[BioC] Calculation times

Claire Wilson ClaireWilson at picr.man.ac.uk
Fri Jun 6 16:40:32 MEST 2003


THanks for that, I shall give it ago, I was just curious as to why it took a matter of seconds in the older version of R/BioConductor and nearly an hour in the current release.

Claire

> -----Original Message-----
> From: Stephen Henderson [mailto:s.henderson at ucl.ac.uk]

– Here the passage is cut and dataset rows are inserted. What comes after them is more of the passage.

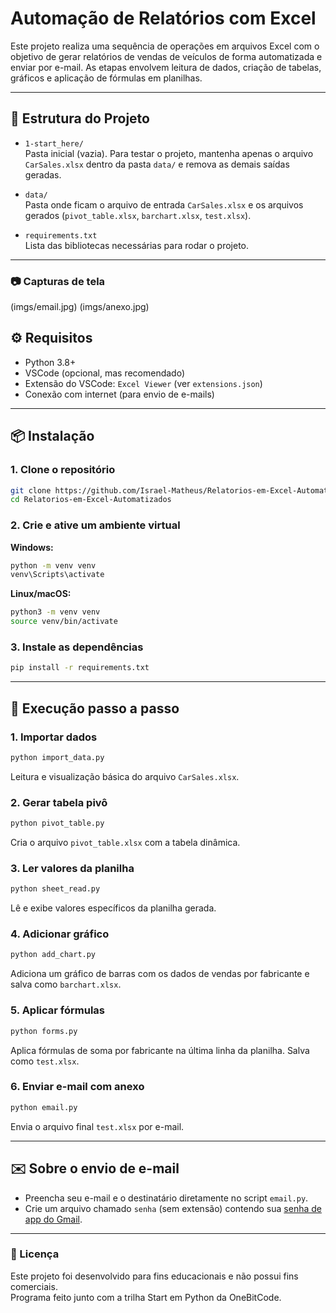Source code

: # Automação de Relatórios com Excel

Este projeto realiza uma sequência de operações em arquivos Excel com o objetivo de gerar relatórios de vendas de veículos de forma automatizada e enviar por e-mail. As etapas envolvem leitura de dados, criação de tabelas, gráficos e aplicação de fórmulas em planilhas.

---

## 📁 Estrutura do Projeto

- `1-start_here/`  
  Pasta inicial (vazia). Para testar o projeto, mantenha apenas o arquivo `CarSales.xlsx` dentro da pasta `data/` e remova as demais saídas geradas.

- `data/`  
  Pasta onde ficam o arquivo de entrada `CarSales.xlsx` e os arquivos gerados (`pivot_table.xlsx`, `barchart.xlsx`, `test.xlsx`).

- `requirements.txt`  
  Lista das bibliotecas necessárias para rodar o projeto.

---
### 📷 Capturas de tela
(imgs/email.jpg)
(imgs/anexo.jpg)

## ⚙️ Requisitos

- Python 3.8+
- VSCode (opcional, mas recomendado)
- Extensão do VSCode: `Excel Viewer` (ver `extensions.json`)
- Conexão com internet (para envio de e-mails)

---

## 📦 Instalação

### 1. Clone o repositório

```bash
git clone https://github.com/Israel-Matheus/Relatorios-em-Excel-Automatizados
cd Relatorios-em-Excel-Automatizados
```

### 2. Crie e ative um ambiente virtual

**Windows:**

```bash
python -m venv venv
venv\Scripts\activate
```

**Linux/macOS:**

```bash
python3 -m venv venv
source venv/bin/activate
```

### 3. Instale as dependências

```bash
pip install -r requirements.txt
```

---

## 🚀 Execução passo a passo

### 1. Importar dados

```bash
python import_data.py
```

Leitura e visualização básica do arquivo `CarSales.xlsx`.

### 2. Gerar tabela pivô

```bash
python pivot_table.py
```

Cria o arquivo `pivot_table.xlsx` com a tabela dinâmica.

### 3. Ler valores da planilha

```bash
python sheet_read.py
```

Lê e exibe valores específicos da planilha gerada.

### 4. Adicionar gráfico

```bash
python add_chart.py
```

Adiciona um gráfico de barras com os dados de vendas por fabricante e salva como `barchart.xlsx`.

### 5. Aplicar fórmulas

```bash
python forms.py
```

Aplica fórmulas de soma por fabricante na última linha da planilha. Salva como `test.xlsx`.

### 6. Enviar e-mail com anexo

```bash
python email.py
```

Envia o arquivo final `test.xlsx` por e-mail.

---

## ✉️ Sobre o envio de e-mail

- Preencha seu e-mail e o destinatário diretamente no script `email.py`.
- Crie um arquivo chamado `senha` (sem extensão) contendo sua [senha de app do Gmail](https://support.google.com/accounts/answer/185833).

---

### 📜 Licença

Este projeto foi desenvolvido para fins educacionais e não possui fins comerciais.  
Programa feito junto com a trilha Start em Python da OneBitCode.
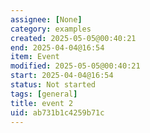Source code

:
 ```yaml
---
assignee: [None]
category: examples
created: 2025-05-05@00:40:21
end: 2025-04-04@16:54
item: Event
modified: 2025-05-05@00:40:21
start: 2025-04-04@16:54
status: Not started
tags: [general]
title: event 2
uid: ab731b1c4259b71c
---
```


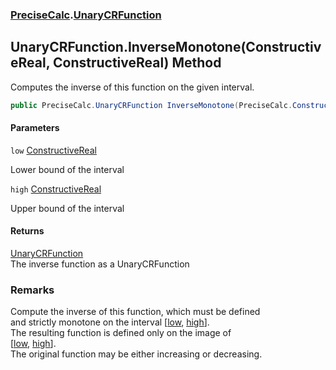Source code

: ### [PreciseCalc](PreciseCalc.md 'PreciseCalc').[UnaryCRFunction](PreciseCalc.UnaryCRFunction.md 'PreciseCalc.UnaryCRFunction')

## UnaryCRFunction.InverseMonotone(ConstructiveReal, ConstructiveReal) Method

Computes the inverse of this function on the given interval.

```csharp
public PreciseCalc.UnaryCRFunction InverseMonotone(PreciseCalc.ConstructiveReal low, PreciseCalc.ConstructiveReal high);
```
#### Parameters

<a name='PreciseCalc.UnaryCRFunction.InverseMonotone(PreciseCalc.ConstructiveReal,PreciseCalc.ConstructiveReal).low'></a>

`low` [ConstructiveReal](PreciseCalc.ConstructiveReal.md 'PreciseCalc.ConstructiveReal')

Lower bound of the interval

<a name='PreciseCalc.UnaryCRFunction.InverseMonotone(PreciseCalc.ConstructiveReal,PreciseCalc.ConstructiveReal).high'></a>

`high` [ConstructiveReal](PreciseCalc.ConstructiveReal.md 'PreciseCalc.ConstructiveReal')

Upper bound of the interval

#### Returns
[UnaryCRFunction](PreciseCalc.UnaryCRFunction.md 'PreciseCalc.UnaryCRFunction')  
The inverse function as a UnaryCRFunction

### Remarks
Compute the inverse of this function, which must be defined  
and strictly monotone on the interval [[low](PreciseCalc.UnaryCRFunction.InverseMonotone(PreciseCalc.ConstructiveReal,PreciseCalc.ConstructiveReal).md#PreciseCalc.UnaryCRFunction.InverseMonotone(PreciseCalc.ConstructiveReal,PreciseCalc.ConstructiveReal).low 'PreciseCalc.UnaryCRFunction.InverseMonotone(PreciseCalc.ConstructiveReal, PreciseCalc.ConstructiveReal).low'), [high](PreciseCalc.UnaryCRFunction.InverseMonotone(PreciseCalc.ConstructiveReal,PreciseCalc.ConstructiveReal).md#PreciseCalc.UnaryCRFunction.InverseMonotone(PreciseCalc.ConstructiveReal,PreciseCalc.ConstructiveReal).high 'PreciseCalc.UnaryCRFunction.InverseMonotone(PreciseCalc.ConstructiveReal, PreciseCalc.ConstructiveReal).high')].  
The resulting function is defined only on the image of  
[[low](PreciseCalc.UnaryCRFunction.InverseMonotone(PreciseCalc.ConstructiveReal,PreciseCalc.ConstructiveReal).md#PreciseCalc.UnaryCRFunction.InverseMonotone(PreciseCalc.ConstructiveReal,PreciseCalc.ConstructiveReal).low 'PreciseCalc.UnaryCRFunction.InverseMonotone(PreciseCalc.ConstructiveReal, PreciseCalc.ConstructiveReal).low'), [high](PreciseCalc.UnaryCRFunction.InverseMonotone(PreciseCalc.ConstructiveReal,PreciseCalc.ConstructiveReal).md#PreciseCalc.UnaryCRFunction.InverseMonotone(PreciseCalc.ConstructiveReal,PreciseCalc.ConstructiveReal).high 'PreciseCalc.UnaryCRFunction.InverseMonotone(PreciseCalc.ConstructiveReal, PreciseCalc.ConstructiveReal).high')].  
The original function may be either increasing or decreasing.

> Sent: 06 June 2003 15:10
> To: Claire Wilson
> Subject: RE: [BioC] Calculation times
> 
> 
> esApply is slow. You best remove all the conditions from the 
> calc.func,
> which have to be repeated 22,000 times. 
> 
> or go back to pData and add factor 'groups' for controlA, 
> controlB, treatA,
> treatB.
> 
> >test<-function(x){by(x, groups, mean)}
> 
> >test.matrix<- esApply(SE.exprs,1,test) (20 sec?)
> 
> this will give you four columns of means by factor
> doing calculations on a matrix is quick 
> 
> >testout[1,]/testout[2,]		## would be 1 mean div 
> another (2
> secs?)
> 
> etc.. etc..
> 
> hope it helps
> 
> Stephen
> WIBR, UCL
> 
> 
> 
> 
> 
> -----Original Message-----
> From: Claire Wilson [mailto:ClaireWilson at picr.man.ac.uk] 

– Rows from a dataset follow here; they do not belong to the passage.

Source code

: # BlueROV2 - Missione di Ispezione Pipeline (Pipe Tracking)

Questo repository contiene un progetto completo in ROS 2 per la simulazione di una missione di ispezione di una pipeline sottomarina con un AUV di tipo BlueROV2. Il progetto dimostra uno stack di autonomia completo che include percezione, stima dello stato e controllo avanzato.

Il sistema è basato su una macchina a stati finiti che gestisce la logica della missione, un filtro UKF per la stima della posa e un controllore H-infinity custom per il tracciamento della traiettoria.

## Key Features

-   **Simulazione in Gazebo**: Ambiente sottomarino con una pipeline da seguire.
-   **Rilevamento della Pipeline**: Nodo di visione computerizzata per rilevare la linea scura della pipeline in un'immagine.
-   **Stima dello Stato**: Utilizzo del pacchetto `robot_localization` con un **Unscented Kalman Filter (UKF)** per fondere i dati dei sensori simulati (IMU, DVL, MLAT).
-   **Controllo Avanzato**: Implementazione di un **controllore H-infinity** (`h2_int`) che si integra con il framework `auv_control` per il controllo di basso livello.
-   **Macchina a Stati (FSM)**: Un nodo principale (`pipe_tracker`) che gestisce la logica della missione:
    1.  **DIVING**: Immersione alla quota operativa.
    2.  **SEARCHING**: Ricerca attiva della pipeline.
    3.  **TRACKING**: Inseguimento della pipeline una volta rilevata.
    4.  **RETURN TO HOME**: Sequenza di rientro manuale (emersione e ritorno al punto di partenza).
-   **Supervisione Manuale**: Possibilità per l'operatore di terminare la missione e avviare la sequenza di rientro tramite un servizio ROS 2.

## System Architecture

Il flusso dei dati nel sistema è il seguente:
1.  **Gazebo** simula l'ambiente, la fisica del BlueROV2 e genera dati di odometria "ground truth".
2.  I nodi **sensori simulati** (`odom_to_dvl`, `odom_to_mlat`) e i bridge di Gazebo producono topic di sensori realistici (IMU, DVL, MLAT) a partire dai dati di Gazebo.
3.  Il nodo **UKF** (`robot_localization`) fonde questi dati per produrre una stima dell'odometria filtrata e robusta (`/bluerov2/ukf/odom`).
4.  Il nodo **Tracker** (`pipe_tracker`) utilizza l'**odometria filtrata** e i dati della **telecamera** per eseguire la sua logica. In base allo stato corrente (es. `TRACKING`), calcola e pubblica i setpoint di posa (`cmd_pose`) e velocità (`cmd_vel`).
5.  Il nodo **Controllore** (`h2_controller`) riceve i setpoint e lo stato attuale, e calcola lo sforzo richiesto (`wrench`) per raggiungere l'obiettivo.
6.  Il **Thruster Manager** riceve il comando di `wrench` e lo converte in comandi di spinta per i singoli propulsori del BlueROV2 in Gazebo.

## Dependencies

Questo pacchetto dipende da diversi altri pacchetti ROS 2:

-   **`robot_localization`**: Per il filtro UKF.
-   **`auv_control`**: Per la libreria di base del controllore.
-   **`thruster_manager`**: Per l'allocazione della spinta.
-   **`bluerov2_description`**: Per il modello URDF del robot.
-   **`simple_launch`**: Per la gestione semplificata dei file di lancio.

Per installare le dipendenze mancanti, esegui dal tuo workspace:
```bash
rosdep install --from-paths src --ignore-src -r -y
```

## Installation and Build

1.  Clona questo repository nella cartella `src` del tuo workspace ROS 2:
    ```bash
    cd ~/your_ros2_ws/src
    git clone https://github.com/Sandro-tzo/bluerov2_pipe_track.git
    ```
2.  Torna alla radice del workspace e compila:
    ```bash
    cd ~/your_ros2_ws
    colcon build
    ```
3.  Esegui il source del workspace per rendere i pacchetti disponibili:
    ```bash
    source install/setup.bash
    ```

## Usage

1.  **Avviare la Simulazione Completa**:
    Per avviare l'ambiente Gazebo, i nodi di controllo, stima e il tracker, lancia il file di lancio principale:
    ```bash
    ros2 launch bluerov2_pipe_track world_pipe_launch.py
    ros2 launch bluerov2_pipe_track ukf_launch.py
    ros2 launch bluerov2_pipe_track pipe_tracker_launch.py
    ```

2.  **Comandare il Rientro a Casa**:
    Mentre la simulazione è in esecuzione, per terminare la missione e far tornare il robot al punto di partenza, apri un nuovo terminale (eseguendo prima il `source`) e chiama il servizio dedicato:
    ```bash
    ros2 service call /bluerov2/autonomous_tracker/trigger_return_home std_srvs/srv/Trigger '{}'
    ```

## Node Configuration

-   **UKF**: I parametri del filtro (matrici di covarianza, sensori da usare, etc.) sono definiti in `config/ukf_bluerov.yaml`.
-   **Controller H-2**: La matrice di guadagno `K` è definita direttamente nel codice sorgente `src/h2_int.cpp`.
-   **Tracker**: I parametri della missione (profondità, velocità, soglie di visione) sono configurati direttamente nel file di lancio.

> Sent: Friday, June 06, 2003 1:57 PM
> To: BioC mailing list
> Subject: [BioC] Calculation times
> 
> Dear all,
> 
> I have recently upgraded my linux machine from 
> R1.6.2/Bioconductor 1.1 to
> R1.7/Bioconductor 1.2 and have found that the new version 
> runs considerabley
> slower than the old version. So much so that I have a 
> function to calculate
> fold change for an expression set that takes a few minutes to run in
> R1.6.2/BioC 1.1, but well over half an hour to run on the 
> latest version. 
> 
> here is the code..
>  calc.fc <- function(y, x) {
> 	  # split y according to treatment
>     	     exprs.values <- split(y, treatment)

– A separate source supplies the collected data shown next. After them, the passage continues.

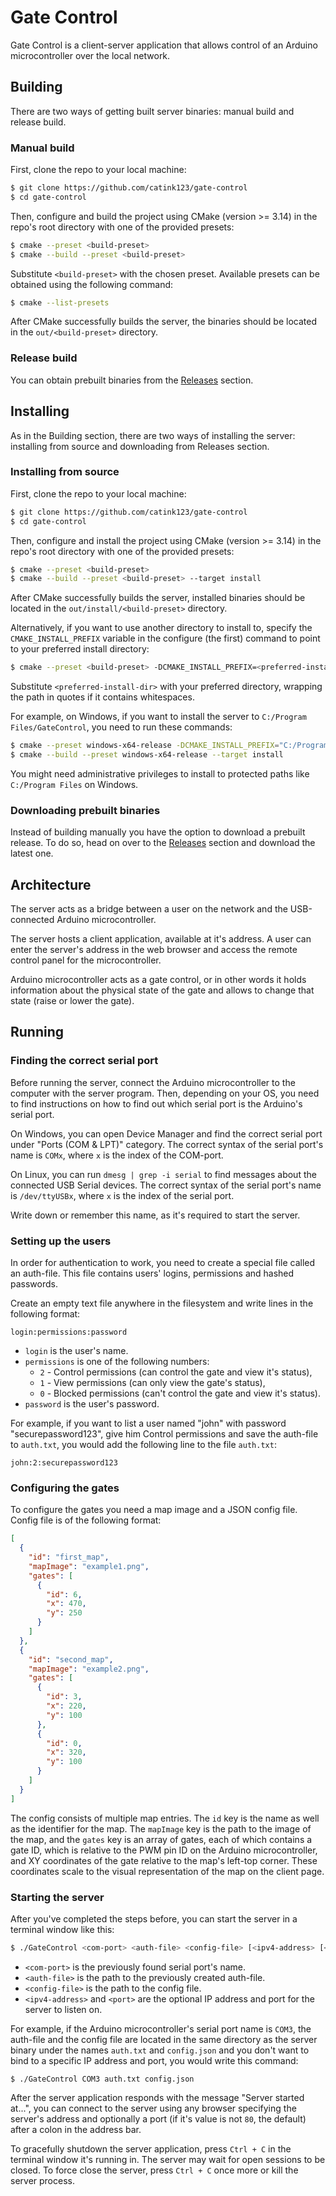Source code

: # Gate Control

Gate Control is a client-server application that allows control of an Arduino microcontroller over the local network.

## Building

There are two ways of getting built server binaries: manual build and release build.

### Manual build

First, clone the repo to your local machine:

```sh
$ git clone https://github.com/catink123/gate-control
$ cd gate-control
```

Then, configure and build the project using CMake (version >= 3.14) in the repo's root directory with one of the provided presets:

```sh
$ cmake --preset <build-preset>
$ cmake --build --preset <build-preset>
```

Substitute `<build-preset>` with the chosen preset. Available presets can be obtained using the following command:

```sh
$ cmake --list-presets
```

After CMake successfully builds the server, the binaries should be located in the `out/<build-preset>` directory.

### Release build

You can obtain prebuilt binaries from the [Releases](https://github.com/catink123/gate-control/releases) section.

## Installing

As in the Building section, there are two ways of installing the server: installing from source and downloading from Releases section.

### Installing from source

First, clone the repo to your local machine:

```sh
$ git clone https://github.com/catink123/gate-control
$ cd gate-control
```

Then, configure and install the project using CMake (version >= 3.14) in the repo's root directory with one of the provided presets:

```sh
$ cmake --preset <build-preset>
$ cmake --build --preset <build-preset> --target install
```

After CMake successfully builds the server, installed binaries should be located in the `out/install/<build-preset>` directory.

Alternatively, if you want to use another directory to install to, specify the `CMAKE_INSTALL_PREFIX` variable in the configure (the first) command to point to your preferred install directory:

```sh
$ cmake --preset <build-preset> -DCMAKE_INSTALL_PREFIX=<preferred-install-dir>
```

Substitute `<preferred-install-dir>` with your preferred directory, wrapping the path in quotes if it contains whitespaces.

For example, on Windows, if you want to install the server to `C:/Program Files/GateControl`, you need to run these commands:

```sh
$ cmake --preset windows-x64-release -DCMAKE_INSTALL_PREFIX="C:/Program Files/GateControl"
$ cmake --build --preset windows-x64-release --target install 
```

You might need administrative privileges to install to protected paths like `C:/Program Files` on Windows.

### Downloading prebuilt binaries

Instead of building manually you have the option to download a prebuilt release. To do so, head on over to the [Releases](https://github.com/catink123/gate-control/releases) section and download the latest one.

## Architecture

The server acts as a bridge between a user on the network and the USB-connected Arduino microcontroller.

The server hosts a client application, available at it's address. A user can enter the server's address in the web browser and access the remote control panel for the microcontroller.

Arduino microcontroller acts as a gate control, or in other words it holds information about the physical state of the gate and allows to change that state (raise or lower the gate).

## Running

### Finding the correct serial port

Before running the server, connect the Arduino microcontroller to the computer with the server program. Then, depending on your OS, you need to find instructions on how to find out which serial port is the Arduino's serial port. 

On Windows, you can open Device Manager and find the correct serial port under "Ports (COM & LPT)" category. The correct syntax of the serial port's name is `COMx`, where `x` is the index of the COM-port.

On Linux, you can run `dmesg | grep -i serial` to find messages about the connected USB Serial devices. The correct syntax of the serial port's name is `/dev/ttyUSBx`, where `x` is the index of the serial port.

Write down or remember this name, as it's required to start the server.

### Setting up the users

In order for authentication to work, you need to create a special file called an auth-file. This file contains users' logins, permissions and hashed passwords.

Create an empty text file anywhere in the filesystem and write lines in the following format:

```
login:permissions:password
```

* `login` is the user's name.
* `permissions` is one of the following numbers:
	* `2` - Control permissions (can control the gate and view it's status),
	* `1` - View permissions (can only view the gate's status),
	* `0` - Blocked permissions (can't control the gate and view it's status).
* `password` is the user's password. 

For example, if you want to list a user named "john" with password "securepassword123", give him Control permissions and save the auth-file to `auth.txt`, you would add the following line to the file `auth.txt`:
```
john:2:securepassword123
```

### Configuring the gates

To configure the gates you need a map image and a JSON config file.
Config file is of the following format:
```json
[
  {
    "id": "first_map",
    "mapImage": "example1.png",
    "gates": [
      {
        "id": 6,
        "x": 470,
        "y": 250
      }
    ]
  },
  {
    "id": "second_map",
    "mapImage": "example2.png",
    "gates": [
      {
        "id": 3,
        "x": 220,
        "y": 100
      },
      {
        "id": 0,
        "x": 320,
        "y": 100
      }
    ]
  }
]
```

The config consists of multiple map entries. The `id` key is the name as well as the identifier for the map. The `mapImage` key is the path to the image of the map, and the `gates` key is an array of gates, each of which contains a gate ID, which is relative to the PWM pin ID on the Arduino microcontroller, and XY coordinates of the gate relative to the map's left-top corner. These coordinates scale to the visual representation of the map on the client page.

### Starting the server

After you've completed the steps before, you can start the server in a terminal window like this:
```sh
$ ./GateControl <com-port> <auth-file> <config-file> [<ipv4-address> [<port>]]
```
* `<com-port>` is the previously found serial port's name.
* `<auth-file>` is the path to the previously created auth-file.
* `<config-file>` is the path to the config file.
* `<ipv4-address>` and `<port>` are the optional IP address and port for the server to listen on.

For example, if the Arduino microcontroller's serial port name is `COM3`, the auth-file and the config file are located in the same directory as the server binary under the names `auth.txt` and `config.json` and you don't want to bind to a specific IP address and port, you would write this command:
```
$ ./GateControl COM3 auth.txt config.json
```

After the server application responds with the message "Server started at...", you can connect to the server using any browser specifying the server's address and optionally a port (if it's value is not `80`, the default) after a colon in the address bar.

To gracefully shutdown the server application, press `Ctrl + C` in the terminal window it's running in. The server may wait for open sessions to be closed. To force close the server, press `Ctrl + C` once more or kill the server process.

> 	  # exprs.values has 2 elements control in [[1]] and 
> treatment in
> [[2]]
> 	  # exprs.values[[1]][1:3] is the control group for a
> 	  # exprs.values[[1]][4:6] is the control group for b
> 	  # exprs.values[[2]][1:3] is the treatment group for a
> 	  # exprs.values[[2]][4:6] is the treatment group for b
>     if (x == "a") {
>         # Calculate the means expression level for each group in a
>            m1 <- log2(mean(exprs.values[[1]][1:3]))
>            m2 <- log2(mean(exprs.values[[2]][1:3]))
>     }else{
>        # Calculate the means expression level for each group in b
>           m1 <- log2(mean(exprs.values[[1]][4:6]))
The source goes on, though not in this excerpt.